On a scintillating panel several years ago, Jane Bennett, Bonnie Honig and Melissa Orlie promulgated the health and political virtues of the slow food movement at an American Political Science Convention. One rump group in the room would have none of it. Such a movement, they insisted, is inherently class based. It speaks only to the upper middle class and the rich who can afford such luxuries of time and expense.


The critics were right about a class dimension of this phenomenon, wrong to the extent they thought the situation does not require a radical class response. It is expensive today to enjoy slow, organic foods that enrich the microbial diversity of the gut, encourage brain health, and protect people on several health fronts. But that is because diet exploitation joins other modes of class/race exploitation in several capitalist societies. Dietetic Capitalism joins the stratification of work, consumption practices, retirement opportunities, housing possibilities, pollution, susceptibility to military duty, longevity, and sources of stress. It even helps to solidify them.


I grew up in a Midwest, working class family before fast food became pervasive and two bread winners were so dominant. We did eat too many potato chips and too much ice cream. We also loved hot dogs, but only as special treats. The working class had not yet succumbed to the fast food industry that now afflicts the health of so many in that class and elsewhere.  Additives of sugar and fat were less pervasive; livestock were less subjected to corn feeding and closed feeding pens, antibiotics were thus less needed; obesity was less common; and several other sicknesses were less frequent. It was an unhealthy diet, certainly, but still a step or two above a fast food diet. Whenever as a teen I was invited to my Italian girlfriend’s upscale house for dinner, olive oil, fish, tomato sauces, fresh garlic, red wine and good cuts of meat were on the menu.
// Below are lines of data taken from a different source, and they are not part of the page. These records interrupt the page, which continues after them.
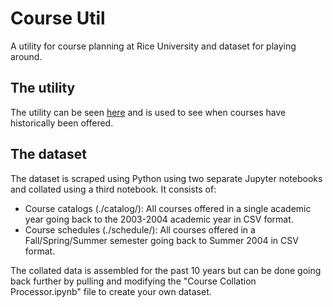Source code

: # Course Util
A utility for course planning at Rice University and dataset for playing around.

## The utility
The utility can be seen [here](https://fadileledath.com/course-history/) and is used to see when courses have historically been offered.

## The dataset
The dataset is scraped using Python using two separate Jupyter notebooks and collated using a third notebook. It consists of:
- Course catalogs (./catalog/): All courses offered in a single academic year going back to the 2003-2004 academic year in CSV format.
- Course schedules (./schedule/): All courses offered in a Fall/Spring/Summer semester going back to Summer 2004 in CSV format.

The collated data is assembled for the past 10 years but can be done going back further by pulling and modifying the "Course Collation Processor.ipynb" file to create your own dataset.
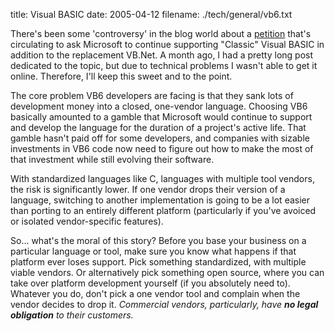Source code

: title: Visual BASIC
date: 2005-04-12
filename: ./tech/general/vb6.txt

There's been some 'controversy' in the blog world about a <a
href="http://classicvb.org/petition/">petition</a> that's circulating
to ask Microsoft to continue supporting "Classic" Visual BASIC in
addition to the replacement VB.Net. A month ago, I had a pretty long
post dedicated to the topic, but due to technical problems I wasn't
able to get it online.  Therefore, I'll keep this sweet and to the
point.

The core problem VB6 developers are facing is that they sank lots of
development money into a closed, one-vendor language. Choosing VB6
basically amounted to a gamble that Microsoft would continue to
support and develop the language for the duration of a project's
active life. That gamble hasn't paid off for some developers, and
companies with sizable investments in VB6 code now need to figure out
how to make the most of that investment while still evolving their
software.

With standardized languages like C, languages with multiple tool
vendors, the risk is significantly lower. If one vendor drops their
version of a language, switching to another implementation is going to
be a lot easier than porting to an entirely different platform
(particularly if you've avoiced or isolated vendor-specific features).

So... what's the moral of this story? Before you base your business on
a particular language or tool, make sure you know what happens if that
platform ever loses support. Pick something standardized, with
multiple viable vendors. Or alternatively pick something open source,
where you can take over platform development yourself (if you
absolutely need to).  Whatever you do, don't pick a one vendor tool
and complain when the vendor decides to drop it. <i>Commercial
vendors, particularly, have <b>no legal obligation</b> to their
customers.</i>
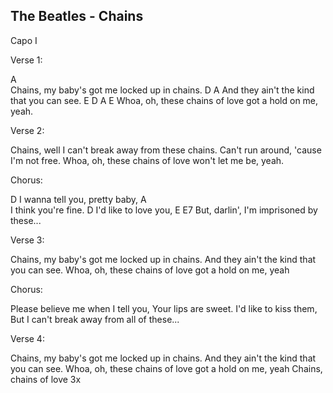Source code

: The Beatles - Chains
--------------------

Capo I

Verse 1:

  A          
  Chains, my baby's got me locked up in chains.
  D A
  And they ain't the kind that you can see.
  E D A E
  Whoa, oh, these chains of love got a hold on me, yeah.

Verse 2:

  Chains, well I can't break away from these chains.
  Can't run around, 'cause I'm not free.
  Whoa, oh, these chains of love won't let me be, yeah.

Chorus:

  D
  I wanna tell you, pretty baby,
  A              
  I think you're fine.
  D
  I'd like to love you,
  E E7
  But, darlin', I'm imprisoned by these...

Verse 3:

  Chains, my baby's got me locked up in chains.
  And they ain't the kind that you can see.
  Whoa, oh, these chains of love got a hold on me, yeah

Chorus:

  Please believe me when I tell you,
  Your lips are sweet.
  I'd like to kiss them,
  But I can't break away from all of these...

Verse 4:

  Chains, my baby's got me locked up in chains.
  And they ain't the kind that you can see.
  Whoa, oh, these chains of love got a hold on me, yeah
  Chains, chains of love  3x
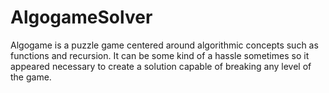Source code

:# AlgogameSolver

Algogame is a puzzle game centered around algorithmic concepts such as functions and recursion. It can be some kind of a hassle sometimes so it appeared necessary to create a solution capable of breaking any level of the game.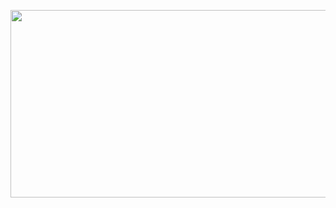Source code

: <p><img align="center" src="https://github.com/Alyssa-Gomes/Alyssa-Gomes/blob/main/github%20banner.gif" width="1000" height="300" /></p>

<!--
<p><img align="center" src="https://github.com/Alyssa-Gomes/Alyssa-Gomes/blob/main/teal.gif" width="1000" height="15" /></p>
<p align="center">
  Hey! I'm Alyssa. Welcome to my profile!
</p>
<p><img align="center" src="https://github.com/Alyssa-Gomes/Alyssa-Gomes/blob/main/teal.gif" width="1000" height="15" /></p>


### Hey! I'm Alyssa.
**Alyssa-Gomes/Alyssa-Gomes** is a ✨ _special_ ✨ repository because its `README.md` (this file) appears on your GitHub profile.

Here are some ideas to get you started:

- 🔭 I’m currently working on ...
- 🌱 I’m currently learning ...
- 👯 I’m looking to collaborate on ...
- 🤔 I’m looking for help with ...
- 💬 Ask me about ...
- 📫 How to reach me: ...
- 😄 Pronouns: ...
- ⚡ Fun fact: ...
-->

<!--
<style>
  *{margin: 0; padding: 0;
  body{ font-size: 10px;}
  .banner{position: relative; width: 90%; margin: 0 auto;}
  .banner img{width: 100%;}
  .heading{color: white; position: absolute; top: 50%, width: 100%; text-align: center; font-size: 3rem;}
</style>

<div class="container">
  <div class="row">
    <div class="banner">
      <img src="https://github.com/Alyssa-Gomes/Alyssa-Gomes/blob/main/teal.gif">
      <h2 class="heading">Hey! I'm Alyssa.</h2>
    </div>
  </div>
</div>
-->
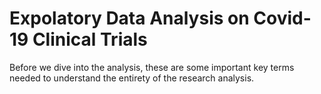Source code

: # Expolatory Data Analysis on Covid-19 Clinical Trials
Before we dive into the analysis, these are some important key terms needed to understand the entirety of the research analysis.

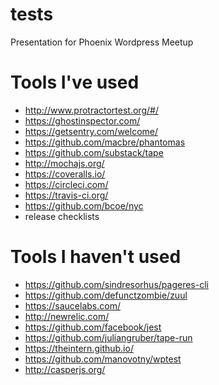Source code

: # tests
Presentation for Phoenix Wordpress Meetup

# Tools I've used

- http://www.protractortest.org/#/
- https://ghostinspector.com/
- https://getsentry.com/welcome/
- https://github.com/macbre/phantomas
- https://github.com/substack/tape
- http://mochajs.org/
- https://coveralls.io/
- https://circleci.com/
- https://travis-ci.org/
- https://github.com/bcoe/nyc
- release checklists

# Tools I haven't used

- https://github.com/sindresorhus/pageres-cli
- https://github.com/defunctzombie/zuul
- https://saucelabs.com/
- http://newrelic.com/
- https://github.com/facebook/jest
- https://github.com/juliangruber/tape-run
- https://theintern.github.io/
- https://github.com/manovotny/wptest
- http://casperjs.org/
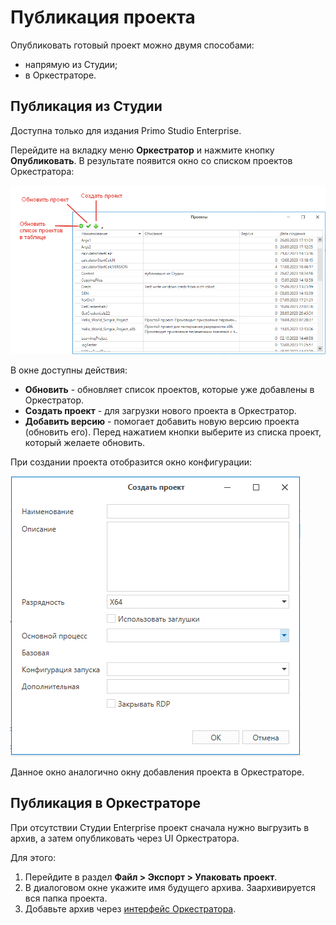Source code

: # Публикация проекта

Опубликовать готовый проект можно двумя способами:
* напрямую из Студии;
* в Оркестраторе.

## Публикация из Студии

Доступна только для издания Primo Studio Enterprise. 

Перейдите на вкладку меню **Оркестратор** и нажмите кнопку **Опубликовать**. В результате появится окно со списком проектов Оркестратора:

![](<../../.gitbook/assets/list-projects-in-studio-for-publish.png>)

В окне доступны действия:

* **Обновить** - обновляет список проектов, которые уже добавлены в Оркестратор.
* **Создать проект** - для загрузки нового проекта в Оркестратор.
* **Добавить версию** - помогает добавить новую версию проекта (обновить его). Перед нажатием кнопки выберите из списка проект, который желаете обновить.

При создании проекта отобразится окно конфигурации:

![](<../../.gitbook/assets/publish-rpa-project-from-studio.png>)

Данное окно аналогично окну добавления проекта в Оркестраторе.

## Публикация в Оркестраторе

При отсутствии Студии Enterprise проект сначала нужно выгрузить в архив, а затем опубликовать через UI Оркестратора.

Для этого:
1. Перейдите в раздел **Файл > Экспорт > Упаковать проект**.
2. В диалоговом окне укажите имя будущего архива. Заархивируется вся папка проекта.
3. Добавьте архив через [интерфейс Оркестратора](https://docs.primo-rpa.ru/primo-rpa/orchestrator/basics#dobavlenie-rpa-proekta).
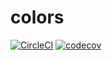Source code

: # colors

[![CircleCI](https://circleci.com/gh/yamadayuki/colors.svg?style=svg)](https://circleci.com/gh/yamadayuki/colors) [![codecov](https://codecov.io/gh/yamadayuki/colors/branch/master/graph/badge.svg)](https://codecov.io/gh/yamadayuki/colors)
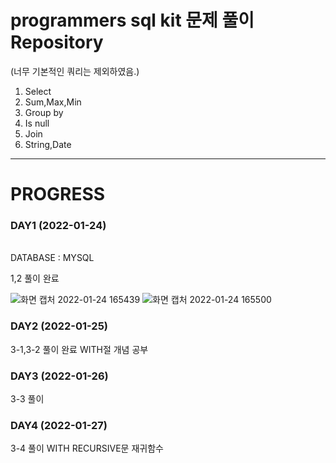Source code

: # programmers sql kit 문제 풀이 Repository
(너무 기본적인 쿼리는 제외하였음.)

1. Select
2. Sum,Max,Min
3. Group by
4. Is null
5. Join
6. String,Date



---

# PROGRESS

### DAY1 (2022-01-24)
\
DATABASE : MYSQL

1,2 풀이 완료

![화면 캡처 2022-01-24 165439](https://user-images.githubusercontent.com/83413364/150743180-847c2872-5a8c-4e57-be31-8b1b4511d9be.png)
![화면 캡처 2022-01-24 165500](https://user-images.githubusercontent.com/83413364/150743185-ce01ba18-9990-4590-a5d8-400912271d07.png)



### DAY2 (2022-01-25)

3-1,3-2 풀이 완료
WITH절 개념 공부



### DAY3 (2022-01-26)
3-3 풀이


### DAY4 (2022-01-27)
3-4 풀이
WITH RECURSIVE문 재귀함수
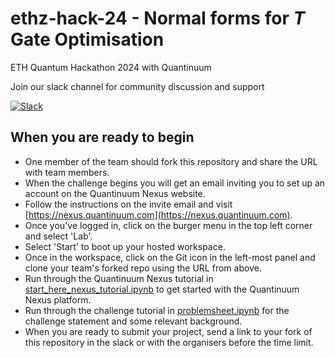# ethz-hack-24 - Normal forms for $T$ Gate Optimisation
 ETH Quantum Hackathon 2024 with Quantinuum

 Join our slack channel for community discussion and support

 [![Slack](https://img.shields.io/badge/Slack-4A154B?style=for-the-badge&logo=slack&logoColor=white)](https://tketusers.slack.com/join/shared_invite/zt-18qmsamj9-UqQFVdkRzxnXCcKtcarLRA#)


## When you are ready to begin

* One member of the team should fork this repository and share the URL with team members. 
* When the challenge begins you will get an email inviting you to set up an account on the Quantinuum Nexus website.
* Follow the instructions on the invite email and visit [https://nexus.quantinuum.com](https://nexus.quantinuum.com). 
* Once you've logged in, click on the burger menu in the top left corner and select 'Lab'.
* Select 'Start' to boot up your hosted workspace.
* Once in the workspace, click on the Git icon in the left-most panel and clone your team's forked repo using the URL from above.
* Run through the Quantinuum Nexus tutorial in [start_here_nexus_tutorial.ipynb](https://github.com/CQCL/ETHZ-HACK-2024/start_here_nexus_tutorial.ipynb) to get started with the Quantinuum Nexus platform.
* Run through the challenge tutorial in [problemsheet.ipynb](https://github.com/CQCL/ETHZ-HACK-2024/problemsheet.ipynb) for the challenge statement and some relevant background.
* When you are ready to submit your project, send a link to your fork of this repository in the slack or with the organisers before the time limit.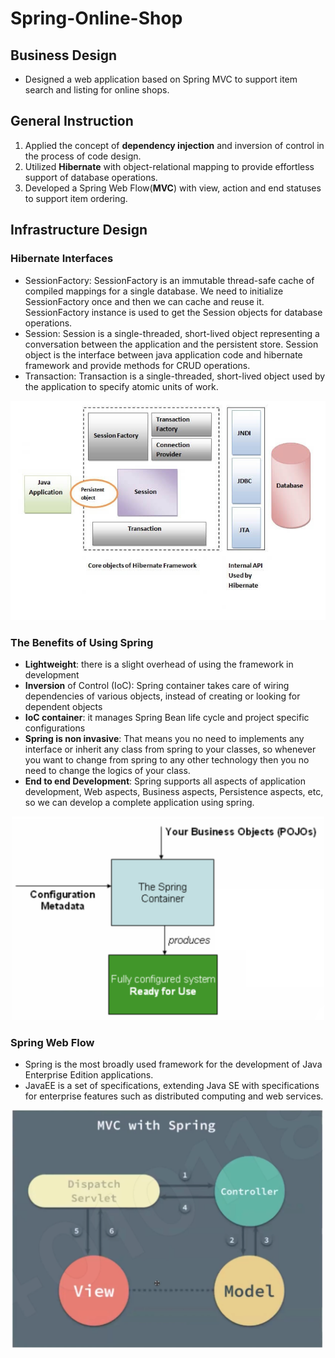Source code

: # Spring-Online-Shop

## Business Design
  - Designed a web application based on Spring MVC to support item search and listing for online shops.

## General Instruction
1.	Applied the concept of **dependency injection** and inversion of control in the process of code design.
2.	Utilized **Hibernate** with object-relational mapping to provide effortless support of database operations.
3. 	Developed a Spring Web Flow(**MVC**) with view, action and end statuses to support item ordering.

## Infrastructure Design
### Hibernate Interfaces
  - SessionFactory: SessionFactory is an immutable thread-safe cache of compiled mappings for a single database. We need to initialize SessionFactory once and then we can cache and reuse it. SessionFactory instance is used to get the Session objects for database operations.
  - Session: Session is a single-threaded, short-lived object representing a conversation between the application and the persistent store. Session object is the interface between java application code and hibernate framework and provide methods for CRUD operations.
  - Transaction: Transaction is a single-threaded, short-lived object used by the application to specify atomic units of work.
  
  <p align="center"> 
    <img src="https://github.com/lyluke/Spring-Online-Shop/blob/master/res/Hibernate.jpg" width="700">
  </p>
  
### The Benefits of Using Spring
  - **Lightweight**: there is a slight overhead of using the framework in development
  - **Inversion** of Control (IoC): Spring container takes care of wiring dependencies of various objects, instead of creating or looking for dependent objects
  - **IoC container**: it manages Spring Bean life cycle and project specific configurations
  - **Spring is non invasive**: That means you no need to implements any interface or inherit any class from spring to your classes, so whenever you want to change from spring to any other technology then you no need to change the logics of your class.
  - **End to end Development**: Spring supports all aspects of application development, Web aspects, Business aspects, Persistence aspects, etc, so we can develop a complete application using spring.
  <p align="center"> 
    <img src="https://github.com/lyluke/Spring-Online-Shop/blob/master/res/Reverse_Control.png" width="500">
  </p>
  
### Spring Web Flow
  - Spring is the most broadly used framework for the development of Java Enterprise Edition applications.
  - JavaEE is a set of specifications, extending Java SE with specifications for enterprise features such as distributed computing and web services.
  <p align="center"> 
    <img src="https://github.com/lyluke/Spring-Online-Shop/blob/master/res/Spring_MVC.png" width="500" alt="Spring MVC">
  </p>

  


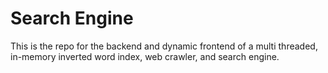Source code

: Search Engine
=================================================

This is the repo for the backend and dynamic frontend of a multi threaded, in-memory inverted word index, web crawler, and search engine.  
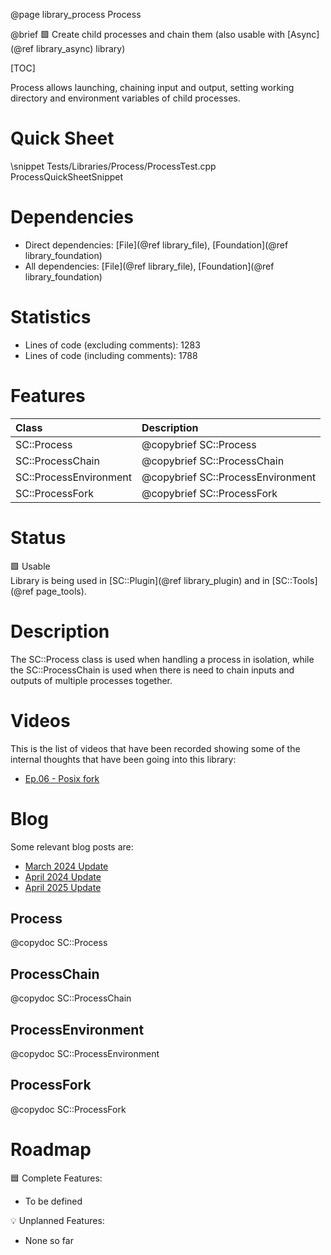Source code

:@page library_process Process

@brief 🟩 Create child processes and chain them (also usable with [Async](@ref library_async) library)

[TOC]

Process allows launching, chaining input and output, setting working directory and environment variables of child processes.

# Quick Sheet

\snippet Tests/Libraries/Process/ProcessTest.cpp ProcessQuickSheetSnippet

# Dependencies
- Direct dependencies: [File](@ref library_file), [Foundation](@ref library_foundation)
- All dependencies: [File](@ref library_file), [Foundation](@ref library_foundation)

# Statistics
- Lines of code (excluding comments): 1283
- Lines of code (including comments): 1788

# Features
| Class                     | Description
|:--------------------------|:----------------------------------|
| SC::Process               | @copybrief SC::Process            |
| SC::ProcessChain          | @copybrief SC::ProcessChain       |
| SC::ProcessEnvironment    | @copybrief SC::ProcessEnvironment |
| SC::ProcessFork           | @copybrief SC::ProcessFork        |

# Status
🟩 Usable  
Library is being used in [SC::Plugin](@ref library_plugin) and in [SC::Tools](@ref page_tools).

# Description

The SC::Process class is used when handling a process in isolation, while the SC::ProcessChain is used when there is need to chain inputs and outputs of multiple processes together.

# Videos

This is the list of videos that have been recorded showing some of the internal thoughts that have been going into this library:

- [Ep.06 - Posix fork](https://www.youtube.com/watch?v=-OiVELMxL6Q)

# Blog

Some relevant blog posts are:

- [March 2024 Update](https://pagghiu.github.io/site/blog/2024-03-27-SaneCppLibrariesUpdate.html)
- [April 2024 Update](https://pagghiu.github.io/site/blog/2024-04-27-SaneCppLibrariesUpdate.html)
- [April 2025 Update](https://pagghiu.github.io/site/blog/2025-04-30-SaneCppLibrariesUpdate.html)

## Process
@copydoc SC::Process

## ProcessChain
@copydoc SC::ProcessChain

## ProcessEnvironment
@copydoc SC::ProcessEnvironment

## ProcessFork
@copydoc SC::ProcessFork

# Roadmap

🟦 Complete Features:
- To be defined

💡 Unplanned Features:
- None so far
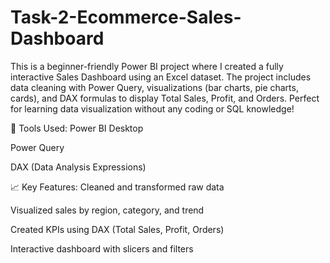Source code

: # Task-2-Ecommerce-Sales-Dashboard
This is a beginner-friendly Power BI project where I created a fully interactive Sales Dashboard using an Excel dataset. The project includes data cleaning with Power Query, visualizations (bar charts, pie charts, cards), and DAX formulas to display Total Sales, Profit, and Orders.
Perfect for learning data visualization without any coding or SQL knowledge!

🔧 Tools Used:
Power BI Desktop

Power Query

DAX (Data Analysis Expressions)

📈 Key Features:
Cleaned and transformed raw data

Visualized sales by region, category, and trend

Created KPIs using DAX (Total Sales, Profit, Orders)

Interactive dashboard with slicers and filters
I spent evenings there often, for several good reasons.


The recent book by Emeran Mayer, The Mind-Gut Connection (2016) gives the lie to critics of slow, healthy food diets. Mayer is not himself focused on the class composition of Dietetic Capitalism, but his review of recent revolutions in neuroscience do carry implications for that issue on every page.  The older neuroscience of the brain as a self-contained computer is on life support. More recent versions, which concentrate on intersections between multiple body, brain culture processes, are undergoing another revamping too. The new scientists often enough appreciate the reality of creative thinking and judgment.


The more we learn about the role of the dense neuronal system in the gut, its numerous imbrications with the gut microbiome, and the complex communications between both of them and brain regions in the head, the more the subtlety of relations between ingestion, digestion, microbial composition, neuronal systems, moods, thinking, and health come to the fore. One focus in the book is on the two way communications between the neuronal system in the gut, the vagus nerve, and  blood pathways for hormones of numerous sorts from the gut. Gut bacteria and the hormones they produce infiltrate moods, appetites, susceptibility to disease, brain health, and vulnerability to inflammation of the immune system. The food we eat and digest affects the quality of the microbiome; its specific composition then feeds back into the character of the food it seeks. The gut is a complex source of desires, feelings and prejudgments.
 

Here are just a few things Mayer says:
  • "in recent years the gut-brain axis has taken center stage. This shift can be largely attributed to the exponential rise in knowledge and data about the bacteria, archaea, fungi and viruses that live inside the gut..."(p. 14)
  • benefits of microbiota for health: "Some of the best documented benefits include assistance in the digestion of food components our guts cannot handle by themselves, regulation of our bodies’ metabolism, processing and detoxifying dangerous chemicals,..regulation of the immune system, and prevention of invasion by dangerous pathogens." (p. 15)
  • immunity and its inflammations. "In addition to the gut-brain communication channel involving the endocrine cells, there is another system involving our gut-based immune cells and the inflammatory molecules these immune cells produce., the so-called cytokines." (p. 62)
  • the hidden mood/salience system: "most of the time the salience system operates below the level of conscious awareness. Trillions of sensory signals rise up from your gut every day and are processed in your brain’s salience network. They remain content to..percolate into your subconscious." (p. 173)
  • transmission of the effects of bad diet to the next generation: "If the human genome.. is the  book of life, then a brain cell, a liver cell and a heart cell each reads different sections of the book. Epigenetic tags are the bookmarks..that tell a brain cell to read one passage of the book and a liver cell to read  another." (p. 120)
  • "Epigenetics violated everything modern biologists had learned about inheritance." (p. 121)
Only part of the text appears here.